< Introducing Andy King as the new BCBC Chair for 2024-2025
BCBC Chair, Andy King

It is a great honour and privilege to have been elected chairman of the British Cattle Breeder’s Club for 2024-25. The year ahead is built on the outstanding and hugely successful conference that took place in January under the chairmanship of Ben Harman and the immensely hard-working and talented committee.

I experience a mixture of ‘excitement’ and ‘apprehension’ as we navigate the conference planning stages. However, I have a sixth sense that the British Cattle Breeders Club will deliver in a thought provoking and positive manner the message that cattle breeders are crucial in delivering food security as well as having a positive influence on environmental stewardship.

Cattle breeding, from fundamental research to practical nutritious food delivery relies on a multi-disciplinary family, or as Ben Harman stated last year ‘a Village’.

Within the cattle sector we are expected to continue to push the boundaries of efficiency and judicious use of natural resources that may or may not be replenishable. The farming community has continuously been challenged to ‘produce two from where we used to produce one’ but now we can also add ‘produce better and tread more lightly’ whilst we are doing so.
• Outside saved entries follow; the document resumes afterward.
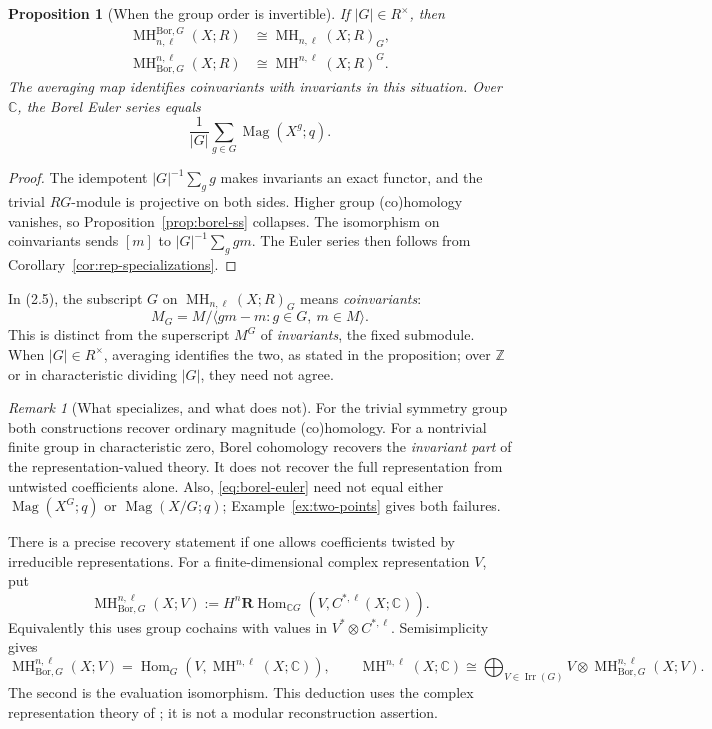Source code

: \documentclass[11pt,a4paper]{article}
\newcommand{\defn}[1]{\textsl{\color{darkblue} #1}}
\numberwithin{equation}{section}
\newtheorem{proposition}[theorem]{Proposition}
\theoremstyle{definition}
\theoremstyle{remark}
\newtheorem{remark}[theorem]{Remark}
\newcommand{\Z}{\mathbb Z}
\newcommand{\C}{\mathbb C}
\newcommand{\G}{G}
\newcommand{\MH}{\operatorname{MH}}
\newcommand{\Mag}{\operatorname{Mag}}
\newcommand{\Hom}{\operatorname{Hom}}
\newcommand{\RHom}{\mathbf{R}\!\operatorname{Hom}}
\newcommand{\Irr}{\operatorname{Irr}}
\newcommand{\Bor}{\mathrm{Bor}}
\begin{document}
\begin{proposition}[When the group order is invertible]
\label{prop:averaging}
 If $|\G|\in R^\times$, then
 \begin{align}
 \MH^{\Bor,\G}_{n,\ell}(X;R)&\cong\MH_{n,\ell}(X;R)_\G,\\
 \MH^{n,\ell}_{\Bor,\G}(X;R)&\cong\MH^{n,\ell}(X;R)^\G.
 \end{align}
 The averaging map identifies coinvariants with invariants in this
 situation.  Over $\C$, the Borel Euler series equals
 \begin{equation}\label{eq:borel-euler}
 \frac1{|\G|}\sum_{g\in\G}\Mag(X^g;q).
 \end{equation}
\end{proposition}
\begin{proof}
The idempotent $|\G|^{-1}\sum_g g$ makes invariants an exact functor,
and the trivial $R\G$-module is projective on both sides.  Higher group
(co)homology vanishes, so Proposition~\ref{prop:borel-ss} collapses.
The isomorphism on coinvariants sends $[m]$ to
$|\G|^{-1}\sum_g gm$.  The Euler series then follows from
Corollary~\ref{cor:rep-specializations}.
\end{proof}

In (2.5), the subscript $\G$ on $\MH_{n,\ell}(X;R)_\G$ means
\defn{coinvariants}:
\[
 M_\G=M/\langle gm-m:g\in\G,\ m\in M\rangle.
\]
This is distinct from the superscript $M^\G$ of \defn{invariants},
the fixed submodule.  When $|\G|\in R^\times$, averaging identifies
the two, as stated in the proposition; over $\Z$ or in characteristic
dividing $|\G|$, they need not agree.

\begin{remark}[What specializes, and what does not]
For the trivial symmetry group both constructions recover ordinary
magnitude (co)homology.  For a nontrivial finite group in characteristic
zero, Borel cohomology recovers the \emph{invariant part} of the
representation-valued theory.  It does not recover the full
representation from untwisted coefficients alone.  Also,
\eqref{eq:borel-euler} need not equal either $\Mag(X^\G;q)$ or
$\Mag(X/\G;q)$; Example~\ref{ex:two-points} gives both failures.
\end{remark}

There is a precise recovery statement if one allows coefficients
twisted by irreducible representations.  For a finite-dimensional
complex representation $V$, put
\[
 \MH^{n,\ell}_{\Bor,\G}(X;V)
 :=H^n\RHom_{\C\G}(V,C^{*,\ell}(X;\C)).
\]
Equivalently this uses group cochains with values in
$V^*\otimes C^{*,\ell}$.  Semisimplicity gives
\begin{equation}\label{eq:twisted-recovery}
 \MH^{n,\ell}_{\Bor,\G}(X;V)
 =\Hom_\G(V,\MH^{n,\ell}(X;\C)),\qquad
 \MH^{n,\ell}(X;\C)
 \cong\bigoplus_{V\in\Irr(\G)}
       V\otimes\MH^{n,\ell}_{\Bor,\G}(X;V).
\end{equation}
The second is the evaluation isomorphism.  This deduction uses the
complex representation theory of \cite[Ch.~2]{Serre}; it is not a
modular reconstruction assertion.
\end{document}
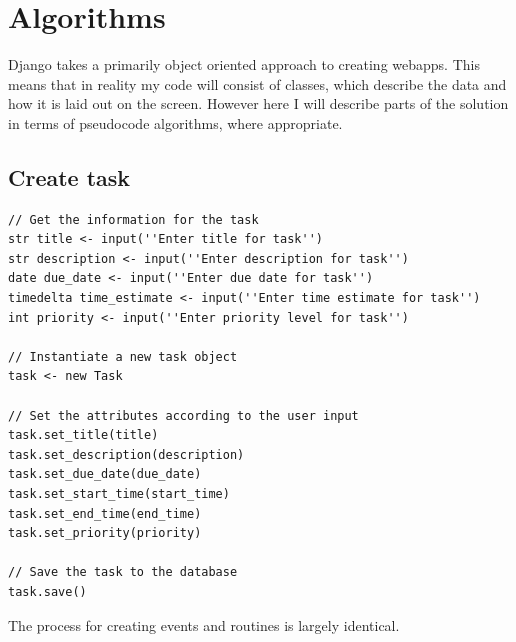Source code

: \documentclass{article}
\begin{document}
\section{Algorithms}
Django takes a primarily object oriented approach to creating webapps.
This means that in reality my code will consist of classes,
which describe the data and how it is laid out on the screen.
However here I will describe parts of the solution in terms of pseudocode algorithms,
where appropriate.

\subsection{Create task}
\begin{lstlisting}[breaklines]
// Get the information for the task
str title <- input(''Enter title for task'')
str description <- input(''Enter description for task'')
date due_date <- input(''Enter due date for task'')
timedelta time_estimate <- input(''Enter time estimate for task'')
int priority <- input(''Enter priority level for task'')

// Instantiate a new task object
task <- new Task

// Set the attributes according to the user input
task.set_title(title)
task.set_description(description)
task.set_due_date(due_date)
task.set_start_time(start_time)
task.set_end_time(end_time)
task.set_priority(priority)

// Save the task to the database
task.save()
\end{lstlisting}

The process for creating events and routines is largely identical.
\end{document}
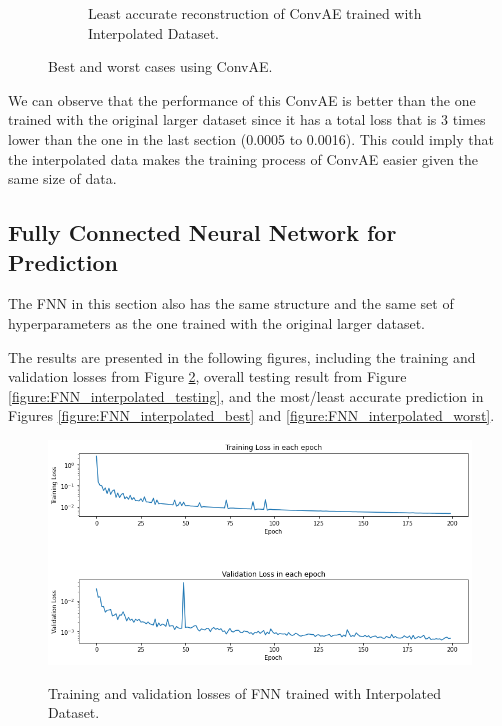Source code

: \begin{figure}[H]
\begin{subfigure}{0.45\textwidth}
    \caption{Least accurate reconstruction of ConvAE trained with Interpolated Dataset.}
\end{subfigure}
\caption{Best and worst cases using ConvAE.}
\label{figure:ConvAE_interpolated_best_worst}
\end{figure}

We can observe that the performance of this ConvAE is better than the one trained with the original larger dataset since it has a total loss that is 3 times lower than the one in the last section (0.0005 to 0.0016). This could imply that the interpolated data makes the training process of ConvAE easier given the same size of data. 


\subsection{Fully Connected Neural Network for Prediction}

The FNN in this section also has the same structure and the same set of hyperparameters as the one trained with the original larger dataset.

The results are presented in the following figures, including the training and validation losses from Figure \ref{figure:FNN_interpolated_losses}, overall testing result from Figure \ref{figure:FNN_interpolated_testing}, and the most/least accurate prediction in Figures \ref{figure:FNN_interpolated_best} and \ref{figure:FNN_interpolated_worst}.

\begin{figure}[H]
    \caption{Training and validation losses of FNN trained with Interpolated Dataset.}
    \includegraphics[scale=0.6]{figures/mantle_convection_images/larger_dataset_interpolated/FNN_trainingData.png}
    \label{figure:FNN_interpolated_losses}
\end{figure}

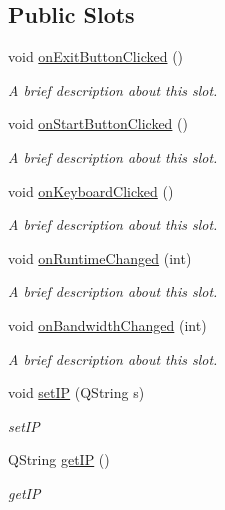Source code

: \subsection*{Public Slots}
\begin{DoxyCompactItemize}
\item 
\hypertarget{class_client_a5f96334ebe2c8a22f6448cff80d027a5}{}\label{class_client_a5f96334ebe2c8a22f6448cff80d027a5} 
void \hyperlink{class_client_a5f96334ebe2c8a22f6448cff80d027a5}{on\+Exit\+Button\+Clicked} ()
\begin{DoxyCompactList}\small\item\em A brief description about this slot. \end{DoxyCompactList}\item 
\hypertarget{class_client_aa56b217ce77d6e41f76474ed92378798}{}\label{class_client_aa56b217ce77d6e41f76474ed92378798} 
void \hyperlink{class_client_aa56b217ce77d6e41f76474ed92378798}{on\+Start\+Button\+Clicked} ()
\begin{DoxyCompactList}\small\item\em A brief description about this slot. \end{DoxyCompactList}\item 
\hypertarget{class_client_a548c8d8b2eb95c3ecbec190495940b99}{}\label{class_client_a548c8d8b2eb95c3ecbec190495940b99} 
void \hyperlink{class_client_a548c8d8b2eb95c3ecbec190495940b99}{on\+Keyboard\+Clicked} ()
\begin{DoxyCompactList}\small\item\em A brief description about this slot. \end{DoxyCompactList}\item 
\hypertarget{class_client_a8dbb1b513ea96c6016e97cb03d4e6b0d}{}\label{class_client_a8dbb1b513ea96c6016e97cb03d4e6b0d} 
void \hyperlink{class_client_a8dbb1b513ea96c6016e97cb03d4e6b0d}{on\+Runtime\+Changed} (int)
\begin{DoxyCompactList}\small\item\em A brief description about this slot. \end{DoxyCompactList}\item 
\hypertarget{class_client_afe033bbce94884369c9b488485f879ad}{}\label{class_client_afe033bbce94884369c9b488485f879ad} 
void \hyperlink{class_client_afe033bbce94884369c9b488485f879ad}{on\+Bandwidth\+Changed} (int)
\begin{DoxyCompactList}\small\item\em A brief description about this slot. \end{DoxyCompactList}\item 
void \hyperlink{class_client_a9699e2db43beff88b4694208c54c1b7f}{set\+IP} (Q\+String s)
\begin{DoxyCompactList}\small\item\em set\+IP \end{DoxyCompactList}\item 
Q\+String \hyperlink{class_client_a91bf1f59731649499365d8b18e6aee62}{get\+IP} ()
\begin{DoxyCompactList}\small\item\em get\+IP \end{DoxyCompactList}\end{DoxyCompactItemize}
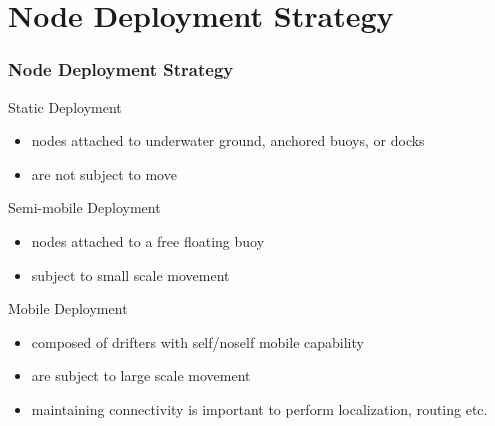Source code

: \documentclass{beamer}
\begin{document}
\section{Node Deployment Strategy}
\begin{frame}
\frametitle{Node Deployment Strategy}
\begin{block}{Static Deployment}
\begin{itemize}
\item nodes attached to underwater ground, anchored buoys, or docks
\item are not subject to move
\end{itemize}
\end{block}
\begin{block}{Semi-mobile Deployment}
\begin{itemize}
\item nodes attached to a free floating buoy
\item subject to small scale movement 
\end{itemize}
\end{block}
\begin{block}{Mobile Deployment}
\begin{itemize}
\item composed of drifters with self/noself mobile capability
\item are subject to large scale movement
\item maintaining connectivity is important to perform localization, routing etc. 
\end{itemize}
\end{block}
\end{frame}
\end{document}
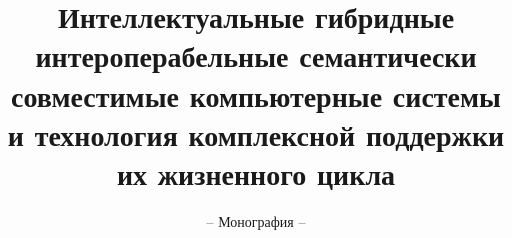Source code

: \documentclass[graybox,envcountchap,sectrefs]{svmono}
\begin{document}
\author{}
\title{Интеллектуальные гибридные интероперабельные семантически совместимые компьютерные системы и технология комплексной поддержки их жизненного цикла}
\subtitle{-- Монография --}
\maketitle

\frontmatter%



\tableofcontents



\mainmatter%









\backmatter%

\printindex

\end{document}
Regeneration is recognising the need to put things right and within cattle breeding we have to protect, maintain and develop all the tools in the toolbox that allow our farmers to continue to farm resiliently in diverse systems that protect the natural capital that is the farm.

Part of our way forward is to look at the future herd both in terms of the farmed cattle and those that are farming them. Technology is starting to deliver benefits in cattle management beyond simple labour saving, especially in the areas of health management and production monitoring.

Where are we going in terms of AI? Now no longer just our historic cattle breeding terminology but developing artificial stockmanship. Do our cattle have traits that are more positive leaning towards artificial management.

Finally, we have to support and promote diversity and the protection of the gene bank as key tools our researchers and scientists use to understand and develop traits needed for future cattle generations.

I would welcome and encourage anyone with an interest in cattle breeding and genetics to join us at the conference from whatever their role in the industry is. As a club we are continually looking to inspire and promote the future generation of cattle breeders and the conference provides a unique backdrop to network and meet new friends and old.

I look forward to meeting you at the conference in January 2025.